同じ「燃料備蓄」の補助金でも、対象工事によって公募区分が分かれています。この記事が対象にしているのは、石油製品タンク等・石油ガス災害バルク等の導入に特化した令和6年度補正分で、2025年1月15日に受付が終了しました。
DBでは補助率が「10/10」と記録されています。これは対象経費の全額が補助されることを意味しますが、上限額を超える部分は自己負担になる点に注意が必要です。
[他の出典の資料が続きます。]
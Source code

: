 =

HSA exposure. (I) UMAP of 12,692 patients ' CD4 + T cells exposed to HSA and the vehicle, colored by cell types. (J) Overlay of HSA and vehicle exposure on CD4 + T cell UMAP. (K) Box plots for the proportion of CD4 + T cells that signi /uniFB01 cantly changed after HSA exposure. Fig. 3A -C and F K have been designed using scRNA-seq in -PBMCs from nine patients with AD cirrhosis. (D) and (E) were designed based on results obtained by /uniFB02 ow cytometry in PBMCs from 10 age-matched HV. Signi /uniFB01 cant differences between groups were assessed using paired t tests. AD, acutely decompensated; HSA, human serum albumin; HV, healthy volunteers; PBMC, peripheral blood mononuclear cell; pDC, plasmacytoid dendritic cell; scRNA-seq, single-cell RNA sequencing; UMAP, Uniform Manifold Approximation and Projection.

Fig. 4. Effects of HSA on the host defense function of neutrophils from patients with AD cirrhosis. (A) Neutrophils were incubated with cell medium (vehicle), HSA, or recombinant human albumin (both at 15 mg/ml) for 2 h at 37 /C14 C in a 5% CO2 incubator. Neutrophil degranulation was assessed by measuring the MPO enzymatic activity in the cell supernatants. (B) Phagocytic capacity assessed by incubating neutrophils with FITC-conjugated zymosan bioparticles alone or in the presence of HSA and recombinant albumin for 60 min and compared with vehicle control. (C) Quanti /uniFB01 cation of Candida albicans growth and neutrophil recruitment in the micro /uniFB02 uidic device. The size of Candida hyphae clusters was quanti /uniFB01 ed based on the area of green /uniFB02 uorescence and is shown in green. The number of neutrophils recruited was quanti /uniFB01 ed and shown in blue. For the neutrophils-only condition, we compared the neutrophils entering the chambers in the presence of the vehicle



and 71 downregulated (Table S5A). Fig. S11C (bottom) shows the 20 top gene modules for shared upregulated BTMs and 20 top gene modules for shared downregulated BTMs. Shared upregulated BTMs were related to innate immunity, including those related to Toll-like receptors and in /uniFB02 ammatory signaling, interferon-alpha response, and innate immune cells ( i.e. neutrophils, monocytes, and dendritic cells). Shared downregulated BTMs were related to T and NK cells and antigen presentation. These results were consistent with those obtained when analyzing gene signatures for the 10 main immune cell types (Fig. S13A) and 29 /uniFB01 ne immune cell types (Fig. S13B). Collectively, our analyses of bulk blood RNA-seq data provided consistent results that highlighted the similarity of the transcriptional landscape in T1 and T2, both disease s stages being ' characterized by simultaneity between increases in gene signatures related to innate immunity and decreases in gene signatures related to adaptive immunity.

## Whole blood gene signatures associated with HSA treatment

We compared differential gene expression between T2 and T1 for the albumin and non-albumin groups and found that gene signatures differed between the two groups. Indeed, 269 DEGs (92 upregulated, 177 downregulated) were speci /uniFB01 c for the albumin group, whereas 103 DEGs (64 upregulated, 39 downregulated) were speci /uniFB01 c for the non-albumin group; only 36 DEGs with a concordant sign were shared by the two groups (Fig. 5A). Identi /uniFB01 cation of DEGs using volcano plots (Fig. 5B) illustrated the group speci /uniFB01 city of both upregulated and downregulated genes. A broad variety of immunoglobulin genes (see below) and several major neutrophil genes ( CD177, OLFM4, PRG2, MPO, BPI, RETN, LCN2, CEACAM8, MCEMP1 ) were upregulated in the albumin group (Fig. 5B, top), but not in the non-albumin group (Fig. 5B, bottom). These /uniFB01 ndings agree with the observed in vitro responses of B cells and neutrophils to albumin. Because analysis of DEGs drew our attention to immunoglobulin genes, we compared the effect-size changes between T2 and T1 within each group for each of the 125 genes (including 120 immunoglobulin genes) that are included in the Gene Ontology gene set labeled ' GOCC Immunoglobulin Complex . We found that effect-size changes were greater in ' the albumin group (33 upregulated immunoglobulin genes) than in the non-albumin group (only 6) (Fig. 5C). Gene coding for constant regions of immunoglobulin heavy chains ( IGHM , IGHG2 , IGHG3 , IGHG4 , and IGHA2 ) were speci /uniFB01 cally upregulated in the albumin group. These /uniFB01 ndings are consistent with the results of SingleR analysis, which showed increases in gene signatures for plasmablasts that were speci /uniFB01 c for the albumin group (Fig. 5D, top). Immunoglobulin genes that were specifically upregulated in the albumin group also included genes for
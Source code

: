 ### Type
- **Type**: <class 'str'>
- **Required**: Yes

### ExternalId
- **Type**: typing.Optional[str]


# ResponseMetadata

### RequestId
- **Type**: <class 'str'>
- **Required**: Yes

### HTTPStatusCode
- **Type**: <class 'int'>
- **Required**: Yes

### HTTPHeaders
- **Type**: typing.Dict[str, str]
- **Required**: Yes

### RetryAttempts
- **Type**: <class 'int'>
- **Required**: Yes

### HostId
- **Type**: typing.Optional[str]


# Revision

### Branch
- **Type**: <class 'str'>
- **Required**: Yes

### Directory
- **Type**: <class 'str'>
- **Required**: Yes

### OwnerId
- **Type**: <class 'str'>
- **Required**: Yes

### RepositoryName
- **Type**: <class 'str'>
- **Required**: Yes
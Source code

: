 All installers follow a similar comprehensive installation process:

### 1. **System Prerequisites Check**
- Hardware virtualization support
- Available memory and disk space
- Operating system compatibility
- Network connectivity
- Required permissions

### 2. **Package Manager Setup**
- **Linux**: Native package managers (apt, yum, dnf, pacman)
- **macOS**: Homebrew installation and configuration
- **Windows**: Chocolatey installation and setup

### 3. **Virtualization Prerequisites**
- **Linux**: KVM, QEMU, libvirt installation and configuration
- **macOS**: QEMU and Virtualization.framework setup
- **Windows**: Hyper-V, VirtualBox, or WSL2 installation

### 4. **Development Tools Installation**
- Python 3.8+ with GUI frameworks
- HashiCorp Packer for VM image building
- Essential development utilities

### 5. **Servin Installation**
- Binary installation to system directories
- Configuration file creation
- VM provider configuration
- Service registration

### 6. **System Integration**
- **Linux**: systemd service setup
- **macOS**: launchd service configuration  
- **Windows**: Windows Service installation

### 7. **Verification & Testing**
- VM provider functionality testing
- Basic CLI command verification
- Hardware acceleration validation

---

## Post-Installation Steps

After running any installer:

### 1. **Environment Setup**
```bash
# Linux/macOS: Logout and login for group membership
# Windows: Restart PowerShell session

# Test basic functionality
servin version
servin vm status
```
災害時に備えた社会的重要インフラへの自衛的な燃料備蓄の推進事業費補助金(石油製品タンク等・令和6年度補正)の要点まとめ
| 項目 | 内容 |
|---|---|
| 申請者 | 事業者(社会的重要インフラ施設の運営者で、石油製品タンク・石油ガス災害バルク等を設置する者) |
| 制度名 | 災害時に備えた社会的重要インフラへの自衛的な燃料備蓄の推進事業費補助金(石油製品タンク等の導入・石油ガス災害バルク等の導入) |
| 対象業種 | 設備投資 |
| 利用目的 | 設備投資(防災用燃料タンク・災害バルクの設置) |
| 対象地域 | 全国 |
| 従業員数 | 規定なし |
| 補助上限額 | 21.0億円(予算枠全体) |
| 補助率 | 全額支給(上限額未満に限る) |
| 申請受付 | 2025年1月15日で終了 |
| 公式サイト | 資源エネルギー庁「災害時に備えた社会的重要インフラへの自衛的な燃料備蓄の推進事業費補助金」 |

「石油製品タンク等」と「石油ガス災害バルク等」の違い
この補助金には、燃料の種類によって2つの導入対象があります。
- 石油製品タンク等: 灯油・軽油・重油などの石油製品を貯蔵する設備
- 石油ガス災害バルク等: LPガスを非常用に備蓄する設備
どちらを選ぶかは、施設が普段使っている燃料の種類によって決まります。 非常用発電機や暖房設備が石油系燃料を使っているか、LPガスを使っているかで、導入すべき設備が変わります。
補助率10/10の実務上の注意点
DBの補助率は「10/10」ですが、これは対象経費の10割(全額)が補助されるという意味です。ただし上限額(予算枠から個別施設への配分上限)を超える部分は補助されません。設計費用や周辺工事費など、対象経費に含まれない項目も自己負担になります。「全額補助」という言葉だけで見積もりゼロを期待すると、実際の請求額との差に驚くことになります。
同じ枠組みの他の公募区分との違い
この制度には、施設の種類によって別の公募区分があります。例えば、自治体の防災拠点となる施設向けの区分は別に用意されており、対象施設・補助率が異なる場合があります。この記事の対象は「石油製品タンク等・石油ガス災害バルク等の導入」に限定した区分です。 自社の施設がどの区分に当てはまるか、公募要領で確認してください。
今後の公募
同種の燃料備蓄事業は年度をまたいで継続実施されている実績があります。防災投資を検討している施設運営者は、資源エネルギー庁の最新の公募情報を確認することをおすすめします。
よくある質問
今から申請できますか?
令和6年度補正分(2025年1月15日締切)はすでに終了しています。同種の事業は継続実施されているため、資源エネルギー庁の最新の公募情報をご確認ください。
補助率10/10とはどういう意味ですか?
対象経費の全額が補助されるという意味です。ただし上限額を超える部分や対象経費に含まれない費用(周辺工事費等)は自己負担になります。
どんな施設が対象ですか?
避難困難者が多数生じる施設や公的避難所など、社会的重要インフラに位置づけられる施設が対象です。詳細な対象施設の条件は公募要領でご確認ください。